Activity -
Beneath this instruction is a block of data; output from it exactly the lines that run from the one containing "<!--START_SECTION:activity-->" through the one containing "5. 🎉 Merged", inclusive.

(Recorded data)
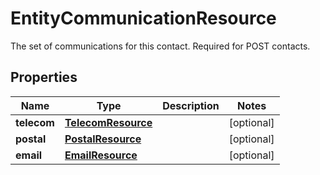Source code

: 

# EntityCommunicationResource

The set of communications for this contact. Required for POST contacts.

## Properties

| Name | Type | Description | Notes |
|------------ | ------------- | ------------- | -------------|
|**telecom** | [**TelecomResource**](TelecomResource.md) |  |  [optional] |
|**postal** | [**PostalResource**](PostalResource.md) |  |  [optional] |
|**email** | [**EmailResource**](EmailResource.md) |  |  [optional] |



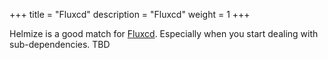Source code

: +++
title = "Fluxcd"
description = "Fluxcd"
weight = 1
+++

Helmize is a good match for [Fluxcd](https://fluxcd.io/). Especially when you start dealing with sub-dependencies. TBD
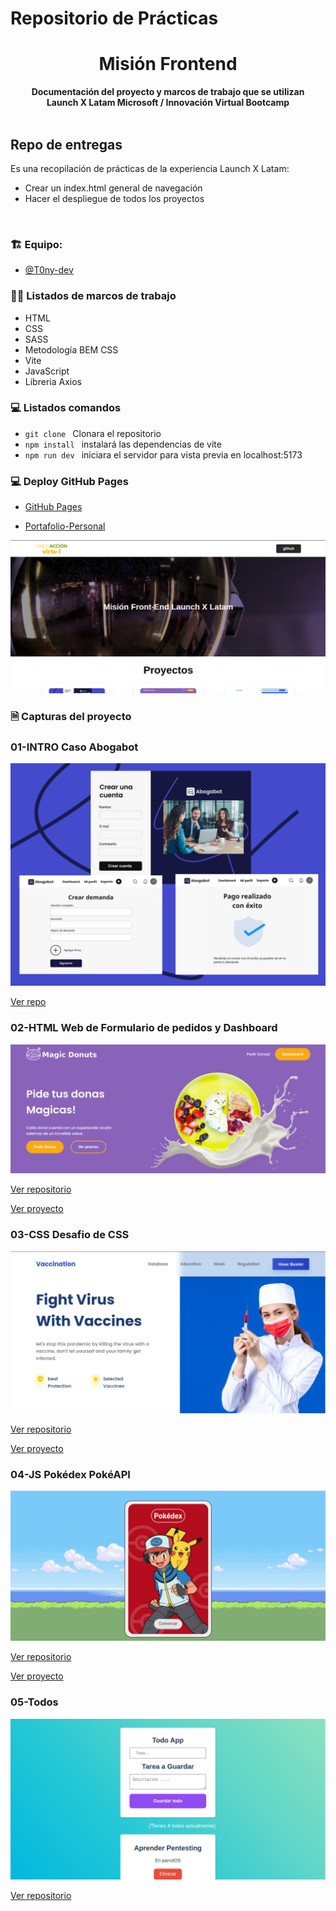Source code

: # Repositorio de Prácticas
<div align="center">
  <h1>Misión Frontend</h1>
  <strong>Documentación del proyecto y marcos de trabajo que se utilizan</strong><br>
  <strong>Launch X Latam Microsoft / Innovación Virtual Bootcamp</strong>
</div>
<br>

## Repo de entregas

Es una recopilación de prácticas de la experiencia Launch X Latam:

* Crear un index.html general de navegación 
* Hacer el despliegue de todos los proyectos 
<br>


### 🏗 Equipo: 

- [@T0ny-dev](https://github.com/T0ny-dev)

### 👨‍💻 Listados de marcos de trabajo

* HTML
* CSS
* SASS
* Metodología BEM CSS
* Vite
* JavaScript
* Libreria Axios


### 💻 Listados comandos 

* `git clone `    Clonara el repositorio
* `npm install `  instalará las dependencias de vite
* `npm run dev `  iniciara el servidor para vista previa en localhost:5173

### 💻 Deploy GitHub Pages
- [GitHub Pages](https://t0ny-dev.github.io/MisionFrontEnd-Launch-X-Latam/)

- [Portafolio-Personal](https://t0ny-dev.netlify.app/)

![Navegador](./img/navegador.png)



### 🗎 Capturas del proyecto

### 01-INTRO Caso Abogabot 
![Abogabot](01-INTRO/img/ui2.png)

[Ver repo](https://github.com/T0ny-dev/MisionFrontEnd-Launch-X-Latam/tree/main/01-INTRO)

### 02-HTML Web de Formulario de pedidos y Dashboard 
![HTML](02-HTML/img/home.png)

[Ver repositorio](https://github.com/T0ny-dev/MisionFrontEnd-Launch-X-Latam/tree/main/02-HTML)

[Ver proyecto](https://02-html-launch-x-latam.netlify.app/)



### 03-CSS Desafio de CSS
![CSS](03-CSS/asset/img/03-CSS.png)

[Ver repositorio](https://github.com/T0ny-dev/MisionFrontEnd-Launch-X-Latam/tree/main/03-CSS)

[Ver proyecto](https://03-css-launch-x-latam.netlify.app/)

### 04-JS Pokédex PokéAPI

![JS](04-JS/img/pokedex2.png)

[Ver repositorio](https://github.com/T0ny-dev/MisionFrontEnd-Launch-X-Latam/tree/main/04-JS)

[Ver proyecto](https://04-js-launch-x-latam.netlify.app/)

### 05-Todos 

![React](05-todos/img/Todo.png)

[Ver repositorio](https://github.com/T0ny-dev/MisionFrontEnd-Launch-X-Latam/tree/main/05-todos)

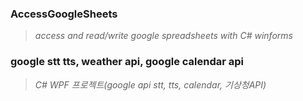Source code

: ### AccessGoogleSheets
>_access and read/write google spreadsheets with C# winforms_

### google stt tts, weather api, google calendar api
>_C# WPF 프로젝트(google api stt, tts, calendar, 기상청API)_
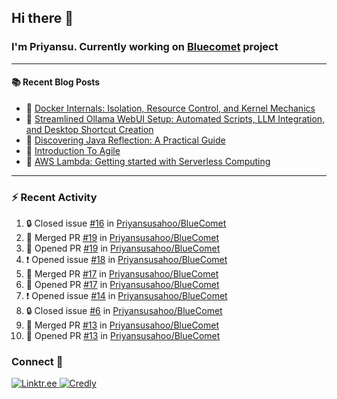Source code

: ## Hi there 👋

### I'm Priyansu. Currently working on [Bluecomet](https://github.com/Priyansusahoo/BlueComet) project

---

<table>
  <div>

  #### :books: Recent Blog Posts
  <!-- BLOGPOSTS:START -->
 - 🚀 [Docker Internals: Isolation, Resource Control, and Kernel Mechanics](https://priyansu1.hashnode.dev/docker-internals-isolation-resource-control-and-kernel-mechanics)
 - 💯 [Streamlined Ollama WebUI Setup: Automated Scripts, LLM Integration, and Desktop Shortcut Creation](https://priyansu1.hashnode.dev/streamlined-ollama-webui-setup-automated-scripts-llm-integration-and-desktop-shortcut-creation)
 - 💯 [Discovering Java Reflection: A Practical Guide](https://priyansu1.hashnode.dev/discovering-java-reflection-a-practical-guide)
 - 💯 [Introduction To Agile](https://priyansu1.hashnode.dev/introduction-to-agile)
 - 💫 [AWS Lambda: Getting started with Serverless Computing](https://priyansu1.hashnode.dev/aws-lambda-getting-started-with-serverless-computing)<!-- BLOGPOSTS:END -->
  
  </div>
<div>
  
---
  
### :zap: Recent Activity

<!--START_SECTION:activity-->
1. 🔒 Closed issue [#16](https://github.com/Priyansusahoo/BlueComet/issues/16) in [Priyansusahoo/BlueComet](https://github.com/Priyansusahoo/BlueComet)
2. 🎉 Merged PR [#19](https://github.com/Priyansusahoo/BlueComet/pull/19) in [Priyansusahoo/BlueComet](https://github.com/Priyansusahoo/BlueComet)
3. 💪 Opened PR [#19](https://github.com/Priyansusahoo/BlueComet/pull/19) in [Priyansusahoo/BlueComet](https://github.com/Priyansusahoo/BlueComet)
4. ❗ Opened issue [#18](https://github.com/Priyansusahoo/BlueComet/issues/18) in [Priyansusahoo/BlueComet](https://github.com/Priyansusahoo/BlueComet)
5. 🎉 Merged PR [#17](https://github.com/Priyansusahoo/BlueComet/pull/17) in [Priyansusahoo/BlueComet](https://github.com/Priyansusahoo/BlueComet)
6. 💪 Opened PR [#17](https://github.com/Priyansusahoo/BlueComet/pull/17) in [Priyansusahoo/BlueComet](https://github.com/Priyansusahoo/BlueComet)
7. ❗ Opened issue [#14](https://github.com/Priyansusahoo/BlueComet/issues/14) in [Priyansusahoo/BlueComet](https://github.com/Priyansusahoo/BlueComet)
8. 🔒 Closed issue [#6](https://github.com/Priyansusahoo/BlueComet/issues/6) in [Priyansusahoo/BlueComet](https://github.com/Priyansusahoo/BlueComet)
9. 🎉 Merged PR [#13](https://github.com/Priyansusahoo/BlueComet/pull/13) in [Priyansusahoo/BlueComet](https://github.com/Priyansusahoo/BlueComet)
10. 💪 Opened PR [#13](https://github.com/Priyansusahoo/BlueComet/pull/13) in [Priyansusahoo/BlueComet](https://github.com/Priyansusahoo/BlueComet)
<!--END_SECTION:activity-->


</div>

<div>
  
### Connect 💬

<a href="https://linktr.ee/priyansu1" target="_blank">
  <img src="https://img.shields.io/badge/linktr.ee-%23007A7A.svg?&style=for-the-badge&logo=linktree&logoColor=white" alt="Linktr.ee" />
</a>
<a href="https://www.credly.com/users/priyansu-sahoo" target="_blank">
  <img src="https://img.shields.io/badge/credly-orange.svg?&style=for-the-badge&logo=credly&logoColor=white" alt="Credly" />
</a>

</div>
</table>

Output -
<!--START_SECTION:activity-->
1. 🔒 Closed issue [#16](https://github.com/Priyansusahoo/BlueComet/issues/16) in [Priyansusahoo/BlueComet](https://github.com/Priyansusahoo/BlueComet)
2. 🎉 Merged PR [#19](https://github.com/Priyansusahoo/BlueComet/pull/19) in [Priyansusahoo/BlueComet](https://github.com/Priyansusahoo/BlueComet)
3. 💪 Opened PR [#19](https://github.com/Priyansusahoo/BlueComet/pull/19) in [Priyansusahoo/BlueComet](https://github.com/Priyansusahoo/BlueComet)
4. ❗ Opened issue [#18](https://github.com/Priyansusahoo/BlueComet/issues/18) in [Priyansusahoo/BlueComet](https://github.com/Priyansusahoo/BlueComet)
5. 🎉 Merged PR [#17](https://github.com/Priyansusahoo/BlueComet/pull/17) in [Priyansusahoo/BlueComet](https://github.com/Priyansusahoo/BlueComet)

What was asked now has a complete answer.